### WORK INSTRUCTIONS
Please return every line of the records below that contains the word "SettingsScreen".

### INFORMATION
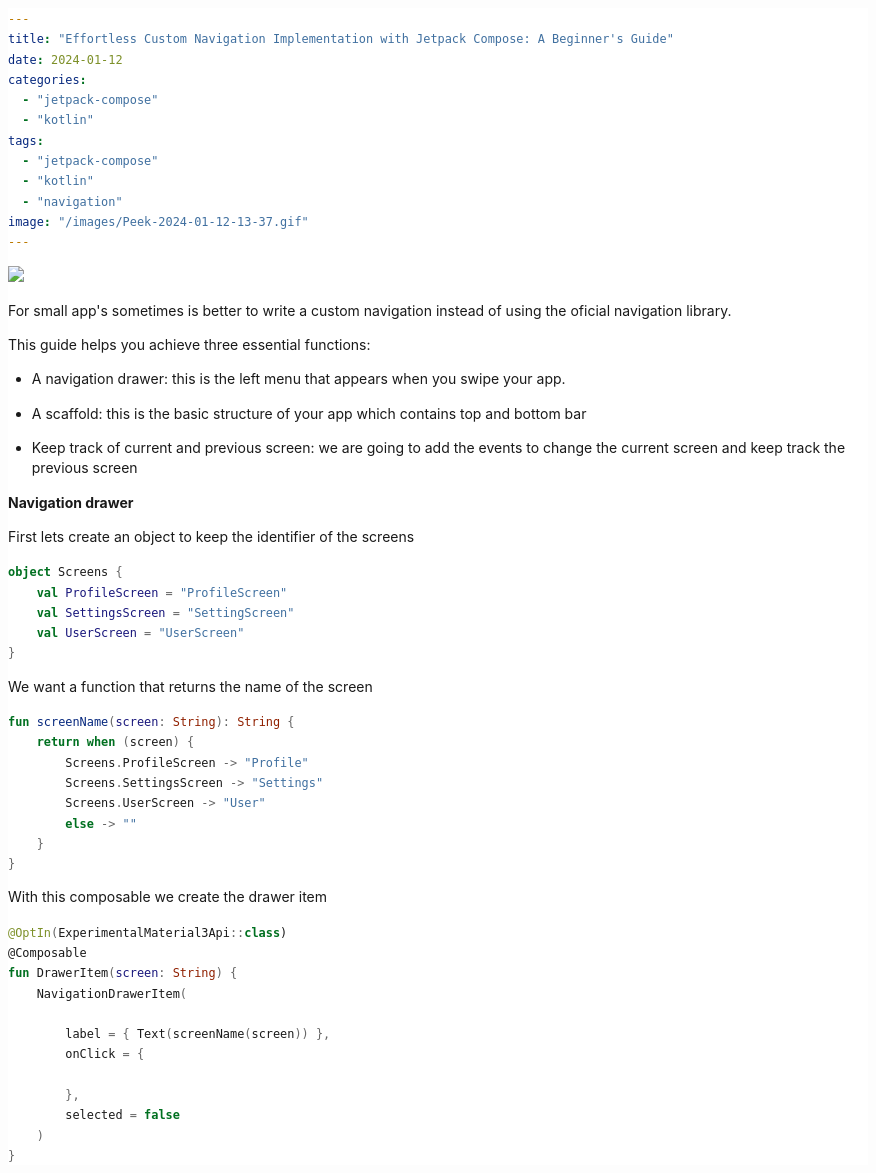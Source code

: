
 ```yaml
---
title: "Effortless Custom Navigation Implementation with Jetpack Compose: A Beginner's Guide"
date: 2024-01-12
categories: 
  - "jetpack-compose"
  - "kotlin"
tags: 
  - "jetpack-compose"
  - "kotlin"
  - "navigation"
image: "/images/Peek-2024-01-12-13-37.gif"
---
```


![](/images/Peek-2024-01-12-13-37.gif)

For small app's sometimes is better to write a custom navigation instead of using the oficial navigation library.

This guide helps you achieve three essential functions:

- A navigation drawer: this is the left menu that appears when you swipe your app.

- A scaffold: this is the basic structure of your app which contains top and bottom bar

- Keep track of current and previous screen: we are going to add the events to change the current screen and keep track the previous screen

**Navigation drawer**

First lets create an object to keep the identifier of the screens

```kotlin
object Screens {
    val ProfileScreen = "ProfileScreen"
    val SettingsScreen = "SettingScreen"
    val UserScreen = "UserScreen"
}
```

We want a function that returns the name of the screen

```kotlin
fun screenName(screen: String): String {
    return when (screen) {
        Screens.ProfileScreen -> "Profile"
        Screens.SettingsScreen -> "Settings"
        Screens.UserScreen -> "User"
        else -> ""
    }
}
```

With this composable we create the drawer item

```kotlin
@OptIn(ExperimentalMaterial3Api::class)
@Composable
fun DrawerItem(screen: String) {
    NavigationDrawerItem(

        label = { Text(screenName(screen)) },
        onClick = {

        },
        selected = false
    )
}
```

==

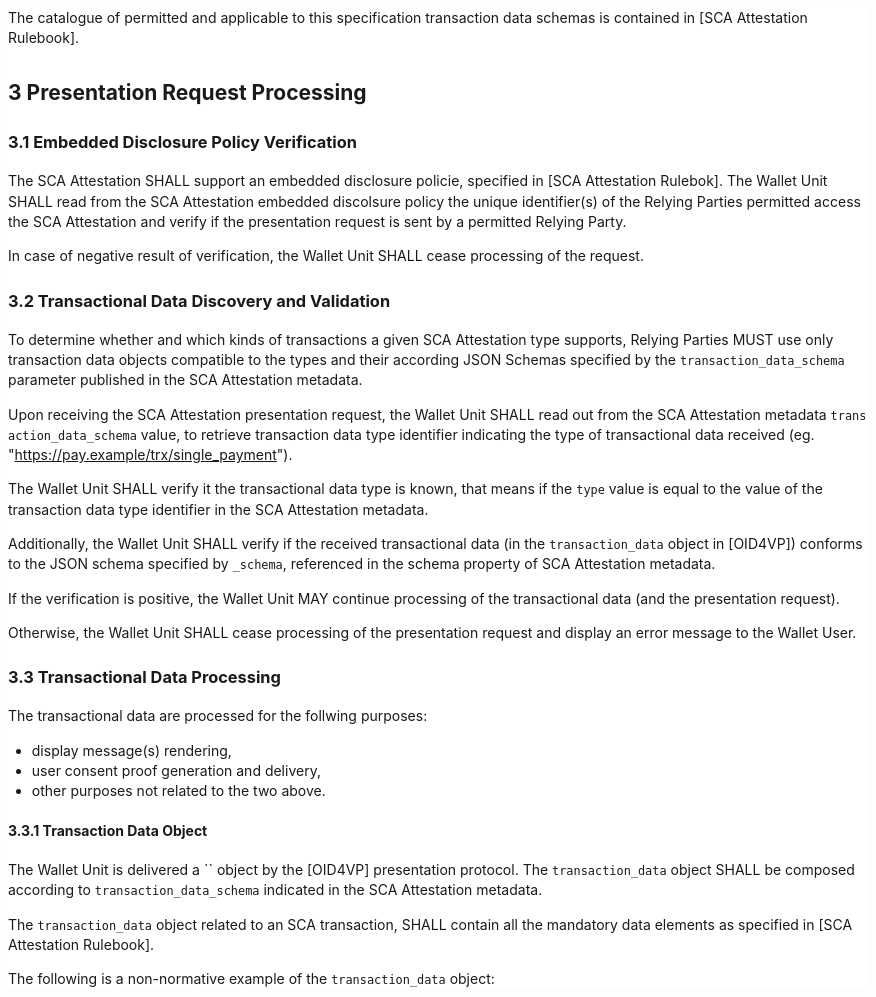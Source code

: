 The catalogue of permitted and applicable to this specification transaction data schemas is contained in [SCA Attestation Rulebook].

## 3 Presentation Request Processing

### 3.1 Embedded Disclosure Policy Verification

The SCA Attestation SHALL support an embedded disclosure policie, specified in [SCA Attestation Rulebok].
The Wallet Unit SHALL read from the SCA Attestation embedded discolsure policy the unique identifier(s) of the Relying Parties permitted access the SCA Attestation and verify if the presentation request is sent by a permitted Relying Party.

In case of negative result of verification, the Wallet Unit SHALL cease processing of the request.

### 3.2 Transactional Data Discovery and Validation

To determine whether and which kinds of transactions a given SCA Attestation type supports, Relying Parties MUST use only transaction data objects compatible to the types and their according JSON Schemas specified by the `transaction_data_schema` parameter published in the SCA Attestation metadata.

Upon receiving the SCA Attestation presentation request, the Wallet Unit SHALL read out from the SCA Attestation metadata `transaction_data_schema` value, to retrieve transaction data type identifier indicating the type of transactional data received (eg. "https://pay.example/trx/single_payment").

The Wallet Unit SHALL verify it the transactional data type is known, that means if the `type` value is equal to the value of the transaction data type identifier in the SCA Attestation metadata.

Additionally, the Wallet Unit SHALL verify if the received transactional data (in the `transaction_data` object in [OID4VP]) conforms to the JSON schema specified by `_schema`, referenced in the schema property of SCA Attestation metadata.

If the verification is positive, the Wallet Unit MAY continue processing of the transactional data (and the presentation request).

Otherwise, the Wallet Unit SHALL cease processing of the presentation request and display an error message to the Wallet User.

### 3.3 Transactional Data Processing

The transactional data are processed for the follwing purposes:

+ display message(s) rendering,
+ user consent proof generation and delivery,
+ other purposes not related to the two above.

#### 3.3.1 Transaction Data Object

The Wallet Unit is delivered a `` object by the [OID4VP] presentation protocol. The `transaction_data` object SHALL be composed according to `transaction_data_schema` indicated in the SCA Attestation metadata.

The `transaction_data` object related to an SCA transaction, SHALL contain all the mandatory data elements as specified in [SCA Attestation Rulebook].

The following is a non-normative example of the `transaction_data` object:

### ANSWER BELOW
    val SettingsScreen = "SettingScreen"
        Screens.SettingsScreen -> "Settings"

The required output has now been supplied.